Specifically, the Committee has the direct responsibility
to review and approve the corporate goals and objectives
relevant to the senior management group compensation
plans and programs and annually benchmarks the ongoing
competitiveness of these plans and programs in order
to evaluate whether they are achieving the desired goals
and objectives summarized in this report. The Committee
retains the services of an independent, outside consultant
to assist it in performing its duties. The Committee
reports to the Board of Directors on its actions and
recommendations following every meeting, and periodically
meets in executive session without members of management
present. Members of the Committee are non-management
directors who, the Board has determined, are independent
as required by applicable laws and regulations, the
listing standards of the New York Stock Exchange, and
the Board’s Corporate Governance Guidelines.
This report summarizes the philosophy, structure, and
compensation levels of the Company’s executive
compensation programs for 2004.
PHILOSOPHY
The Committee oversees a compensation program that is
designed to support Verizon’s long-term strategy
and align the financial interests of the senior management
group with Verizon’s shareholders.
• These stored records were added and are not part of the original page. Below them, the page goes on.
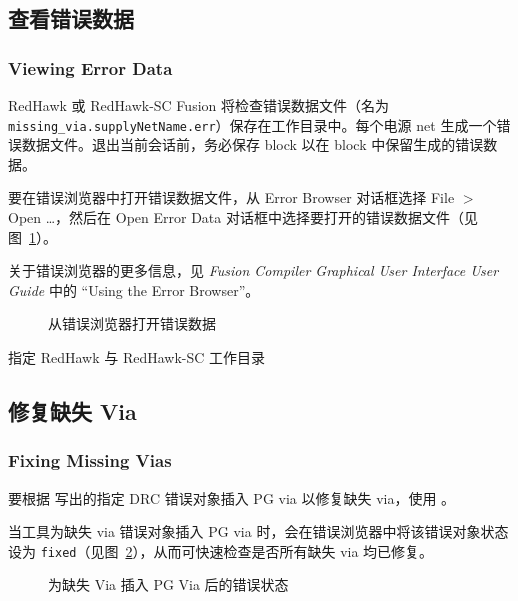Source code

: \subsection{查看错误数据}
\subsubsection*{Viewing Error Data}

RedHawk 或 RedHawk-SC Fusion 将检查错误数据文件（名为 \texttt{missing\_via.supplyNetName.err}）保存在工作目录中。每个电源 net 生成一个错误数据文件。退出当前会话前，务必保存 block 以在 block 中保留生成的错误数据。

要在错误浏览器中打开错误数据文件，从 Error Browser 对话框选择 File $>$ Open \ldots，然后在 Open Error Data 对话框中选择要打开的错误数据文件（见图~\ref{fig:err-browser-open}）。

关于错误浏览器的更多信息，见 \textit{Fusion Compiler Graphical User Interface User Guide} 中的 ``Using the Error Browser''。

\begin{figure}[htbp]
\centering
{}
\caption{从错误浏览器打开错误数据}
\label{fig:err-browser-open}
\end{figure}

\begin{seeAlsoBox}
指定 RedHawk 与 RedHawk-SC 工作目录
\end{seeAlsoBox}

\subsection{修复缺失 Via}
\subsubsection*{Fixing Missing Vias}

要根据  写出的指定 DRC 错误对象插入 PG via 以修复缺失 via，使用 。

当工具为缺失 via 错误对象插入 PG via 时，会在错误浏览器中将该错误对象状态设为 \texttt{fixed}（见图~\ref{fig:fix-via-status}），从而可快速检查是否所有缺失 via 均已修复。

\begin{figure}[htbp]
\centering
{}
\caption{为缺失 Via 插入 PG Via 后的错误状态}
\label{fig:fix-via-status}
\end{figure}

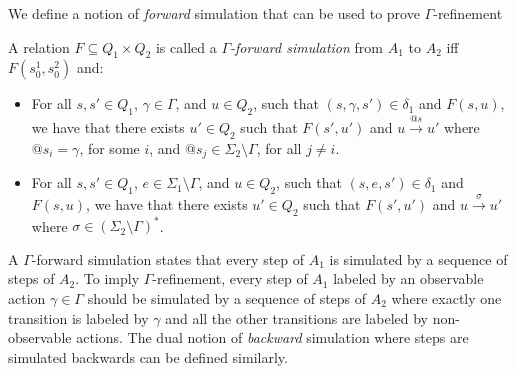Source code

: We define a notion of \emph{forward} simulation that can be used to prove $\Gamma$-refinement %

\vspace{-1.5mm}
\begin{definition}
A relation $F \subseteq Q_{1} \times Q_{2}$ is called a \emph{$\Gamma$-forward simulation} from $A_1$ to $A_2$ if{f} $F(s_0^1,s_0^2)$ and:
\vspace{-1.5mm}
\begin{itemize}
\item For all $s,s'\in Q_1$, $\gamma\in \Gamma$, and $u\in Q_2$, such that $(s,\gamma,s') \in \delta_1$ and $F(s,u)$, we have that there exists $u'\in Q_2$ such that $F(s',u')$ and $u \xrightarrow{@s} u'$ where $@s_i=\gamma$, for some $i$, and $@s_j\in \Sigma_2\setminus\Gamma$, for all $j\neq i$.
\item For all $s,s'\in Q_1$, $e \in \Sigma_1\setminus \Gamma$, and $u\in Q_2$, such that $(s,e,s') \in \delta_1$ and $F(s,u)$, we have that there exists $u'\in Q_2$ such that $F(s',u')$ and $u \xrightarrow{\sigma} u'$ where $\sigma\in (\Sigma_2\setminus\Gamma)^*$.  
\end{itemize}
\vspace{-2.5mm}
\end{definition}
A $\Gamma$-forward simulation states that every step of $A_1$ is simulated by a sequence of steps of $A_2$. To imply $\Gamma$-refinement, every step of $A_1$ labeled by an observable action $\gamma\in \Gamma$ should be simulated by a sequence of steps of $A_2$ where exactly one transition is labeled by $\gamma$ and all the other transitions are labeled by non-observable actions.
The dual notion of \emph{backward} simulation where steps are simulated backwards can be defined similarly.




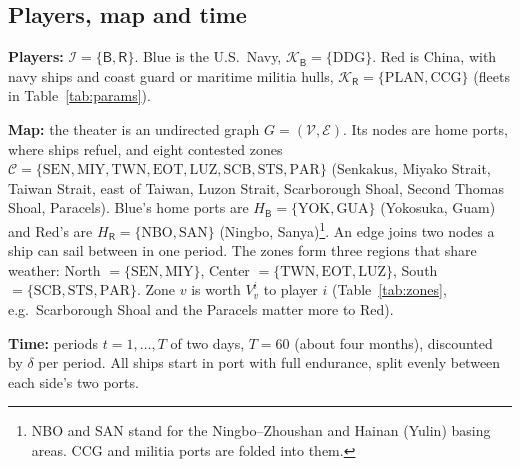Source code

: \documentclass[10pt]{article}
\newcommand{\I}{\mathcal{I}}
\newcommand{\V}{\mathcal{V}}
\newcommand{\E}{\mathcal{E}}
\newcommand{\C}{\mathcal{C}}
\newcommand{\K}{\mathcal{K}}
\newcommand{\1}{\mathbf{1}}
\newcommand{\B}{\mathsf{B}}
\newcommand{\Rd}{\mathsf{R}}
\begin{document}
\subsection{Players, map and time}\label{sec:setup}
\textbf{Players:} $\I=\{\B,\Rd\}$. Blue is the U.S.\ Navy, $\K_\B=\{\text{DDG}\}$. Red is China, with navy ships and
coast guard or maritime militia hulls, $\K_\Rd=\{\text{PLAN},\text{CCG}\}$ (fleets in Table~\ref{tab:params}).

\textbf{Map:} the theater is an undirected graph $G=(\V,\E)$. Its nodes are home
ports, where ships refuel, and eight contested zones
$\C=\{\text{SEN},\text{MIY},\text{TWN},\text{EOT},\text{LUZ},\text{SCB},\text{STS},\text{PAR}\}$ (Senkakus, Miyako
Strait, Taiwan Strait, east of Taiwan, Luzon Strait, Scarborough Shoal, Second Thomas Shoal, Paracels). Blue's
home ports are $H_\B=\{\text{YOK},\text{GUA}\}$ (Yokosuka, Guam) and Red's are $H_\Rd=\{\text{NBO},\text{SAN}\}$
(Ningbo, Sanya)\footnote{NBO and SAN stand for the Ningbo--Zhoushan and Hainan (Yulin) basing areas. CCG and militia ports are folded into them.}. An edge joins two nodes a ship can sail between in
one period. The zones form three regions that share weather: North $=\{\text{SEN},\text{MIY}\}$, Center
$=\{\text{TWN},\text{EOT},\text{LUZ}\}$, South $=\{\text{SCB},\text{STS},\text{PAR}\}$. Zone $v$ is worth $V^i_v$
to player $i$ (Table~\ref{tab:zones}, e.g.\ Scarborough Shoal and the Paracels matter more to Red).

\textbf{Time:} periods $t=1,\dots,T$ of two days, $T=60$ (about four months), discounted by $\delta$ per period. All ships start in port with full endurance, split evenly between each side's two ports.
\end{document}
The Committee
has established the following objectives for the Company’s
executive compensation program:
- To attract, motivate and retain high-performing
executive talent who drive Verizon’s success
and industry leadership;
- To reward individuals who achieve key operational
and financial goals and superior returns for shareholders;
- To provide a substantial portion of total compensation
opportunity at risk, tied to both annual and long-term
financial performance and strategic objectives.
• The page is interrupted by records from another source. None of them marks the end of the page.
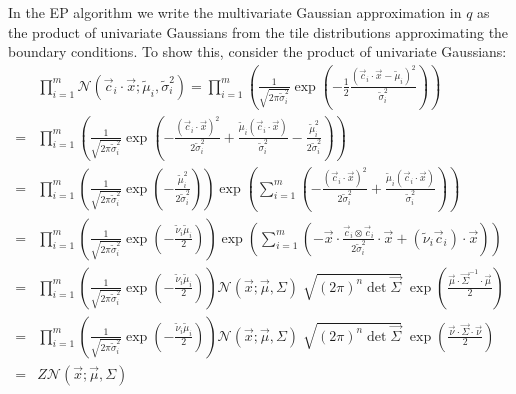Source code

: \documentclass[11pt,twoside]{report}
\begin{document}
In the EP algorithm we write the multivariate Gaussian approximation in $q$ as the product of univariate Gaussians from the tile distributions approximating the boundary conditions.
To show this, consider the product of univariate Gaussians:
\begin{align}
    &
    \prod_{i=1}^m
    \mathcal{N}(\vec{c}_i \cdot \vec{x}; \tilde{\mu}_i, \tilde{\sigma}_i^2)
    =
    \prod_{i=1}^m
    \left(
    \frac{1}{\sqrt{ 2\pi \tilde{\sigma}_i^2 }}
    \exp{\left(
      - \frac{1}{2} \frac{(\vec{c}_i \cdot \vec{x} - \tilde{\mu}_i)^2}{\tilde{\sigma}_i^2}
      \right)}
    \right)
    \nonumber \\ =&
    \prod_{i=1}^m
    \left(
    \frac{1}{\sqrt{ 2\pi \tilde{\sigma}_i^2 }}
    \exp{\left(
      - \frac{(\vec{c}_i \cdot \vec{x})^2}{2\tilde{\sigma}_i^2}
      + \frac{\tilde{\mu}_i(\vec{c}_i \cdot \vec{x})}{\tilde{\sigma}_i^2}
      - \frac{\tilde{\mu}_i^2}{2\tilde{\sigma}_i^2}
      \right)}
    \right)
    \nonumber \\ =&
    \prod_{i=1}^m
    \left(
    \frac{1}{\sqrt{ 2\pi \tilde{\sigma}_i^2 }}
    \exp{\left(-\frac{\tilde{\mu}_i^2}{2\tilde{\sigma}_i^2}\right)}
    \right)
    \exp{\left( \sum_{i=1}^m \left(
      - \frac{(\vec{c}_i \cdot \vec{x})^2}{2\tilde{\sigma}_i^2}
      + \frac{\tilde{\mu}_i(\vec{c}_i \cdot \vec{x})}{\tilde{\sigma}_i^2}
      \right) \right)}
    \nonumber \\ =&
    \prod_{i=1}^m
    \left(
    \frac{1}{\sqrt{ 2\pi \tilde{\sigma}_i^2 }}
    \exp{\left(-\frac{\tilde{\nu}_i \tilde{\mu}_i}{2}\right)}
    \right)
    \exp{\left( \sum_{i=1}^m \left(
      - \vec{x} \cdot \frac{\vec{c}_i \otimes \vec{c}_i}{2\tilde{\sigma}_i^2} \cdot \vec{x}
      + (\tilde{\nu}_i\vec{c}_i) \cdot \vec{x}
      \right) \right)}
    \nonumber \\ =&
    \prod_{i=1}^m
    \left(
    \frac{1}{\sqrt{ 2\pi \tilde{\sigma}_i^2 }}
    \exp{\left(-\frac{\tilde{\nu}_i \tilde{\mu}_i}{2}\right)}
    \right)
    \mathcal{N}(\vec{x}; \vec{\mu}, \Sigma)
    \;
    \sqrt{ (2\pi)^n \det{\vec{\Sigma}} }
    \;
    \exp{\left( \frac{\vec{\mu} \cdot \vec{\Sigma}^{-1} \cdot \vec{\mu}}{2} \right)}
    \nonumber \\ =&
    \prod_{i=1}^m
    \left(
    \frac{1}{\sqrt{ 2\pi \tilde{\sigma}_i^2 }}
    \exp{\left(-\frac{\tilde{\nu}_i \tilde{\mu}_i}{2}\right)}
    \right)
    \mathcal{N}(\vec{x}; \vec{\mu}, \Sigma)
    \;
    \sqrt{ (2\pi)^n \det{\vec{\Sigma}} }
    \;
    \exp{\left( \frac{\vec{\nu} \cdot \vec{\Sigma} \cdot \vec{\nu}}{2} \right)}
    \nonumber \\ =&
    Z \mathcal{N}(\vec{x}; \vec{\mu}, \Sigma)
  \label{eq:combined-normals}
\end{align}
\end{document}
The Committee evaluates and approves each component
of compensation (base salary, annual incentives, and
long-term incentives) and reviews and approves the individual
total compensation for the senior management group.
In considering the mix of elements comprising total
compensation, the Committee has emphasized long-term
pay and performance to stress the importance of achieving
Verizon’s long-term goals.
Each of Verizon’s 2004 incentive compensation
plans emphasizes a pay for performance philosophy and
is designed to reflect both individual and company performance.
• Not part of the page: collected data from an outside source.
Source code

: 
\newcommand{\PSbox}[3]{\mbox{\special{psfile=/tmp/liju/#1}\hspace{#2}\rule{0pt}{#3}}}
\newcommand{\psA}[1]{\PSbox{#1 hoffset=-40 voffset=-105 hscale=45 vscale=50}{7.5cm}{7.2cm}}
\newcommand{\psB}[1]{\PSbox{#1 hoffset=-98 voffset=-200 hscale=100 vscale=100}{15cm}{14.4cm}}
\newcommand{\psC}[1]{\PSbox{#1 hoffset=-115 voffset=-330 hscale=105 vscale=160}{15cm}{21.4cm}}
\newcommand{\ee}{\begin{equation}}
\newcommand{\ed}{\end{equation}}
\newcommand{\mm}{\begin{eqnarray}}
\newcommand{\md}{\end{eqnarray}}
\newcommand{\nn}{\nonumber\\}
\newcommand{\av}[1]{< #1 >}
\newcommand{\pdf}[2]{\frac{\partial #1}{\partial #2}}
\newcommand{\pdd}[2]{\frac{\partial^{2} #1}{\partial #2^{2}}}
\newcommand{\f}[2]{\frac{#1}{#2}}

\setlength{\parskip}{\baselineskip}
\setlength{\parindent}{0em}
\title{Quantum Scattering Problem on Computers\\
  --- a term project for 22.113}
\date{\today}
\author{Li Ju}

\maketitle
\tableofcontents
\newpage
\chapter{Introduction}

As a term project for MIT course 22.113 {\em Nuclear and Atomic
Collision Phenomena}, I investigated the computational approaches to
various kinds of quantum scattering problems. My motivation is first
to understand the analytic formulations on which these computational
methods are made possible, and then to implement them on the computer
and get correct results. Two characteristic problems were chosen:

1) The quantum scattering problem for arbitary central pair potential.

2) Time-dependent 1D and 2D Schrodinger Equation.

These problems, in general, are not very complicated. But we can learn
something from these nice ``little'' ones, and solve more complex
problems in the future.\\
They provide aggressive performance objectives that
serve to both motivate and retain executives. The Verizon
Short-Term Incentive Plan is designed to reward performance
in achieving certain internal business goals that are
primarily financial and operational in nature. When
the Company’s performance is better than the objectives
set for the performance period, employees receive higher
payouts, and when the Company’s performance does
not meet one or more of the key objectives, the employees
receive lower payouts. The Verizon Long-Term Incentive
Plan is designed to reward the creation of sustainable
shareholder value and more closely align the interests
of the Company’s senior management group with
that of its shareholders. For 2004, the Committee determined
that the senior management group’s long-term incentive
compensation should consist of a mix of performance
stock units and non-qualified stock options. These programs
are designed to reward employees when shareholder value
is created.
The total compensation of the senior management group
has been set at levels that are intended to be competitive
with market peers made up of other large, global, public
companies with whom Verizon competes for executive talent.
The Committee also benchmarks total direct compensation
(base salary, annual cash bonus, and long-term equity
awards) against an industry peer group of telecommunications,
broadband, wireless and cable companies. The Committee
has determined that the aggregate of Verizon’s
base pay and short-term compensation opportunity should
target the 50th percentile for market and industry peers
and that its long-term incentive opportunities should
target the third quartile. To ensure that Verizon’s
senior management compensation is consistent with these
levels, the Committee annually compares Verizon’s
total compensation and component pay levels to those
of its market and industry peer group companies.
The Company’s stock ownership guidelines encourage
each executive to achieve and maintain an appropriate
ownership stake in the Company. The ownership levels
are based on base salary and require a multiple of at
least five times base salary for the CEO and a multiple
of at least one to four times for other executives.
These guidelines apply to all senior management employees.
All named executive officers are currently in compliance
with the stock ownership guidelines. The table on page
29 shows the current ownership levels of these named
executive officers.
The Committee also recognizes that, from time to time,
it may be appropriate to enter into agreements with
certain key executives to ensure that Verizon continues
to retain their services. In general, these agreements
provide the key executives with certain protection (in
the form of severance pay) if they are involuntarily
terminated or their employment with the Company ends
prior to the time they would have otherwise elected
to retire. The existing agreements with the named executive
officers are described beginning on page 26 of this
Proxy Statement. On June 30, 2004, the Company’s
agreement with its Chairman and Chief Executive Officer,
Ivan Seidenberg, expired pursuant to its terms. Based
on market competitive practices, the Board has determined
that a multi-year agreement is no longer necessary.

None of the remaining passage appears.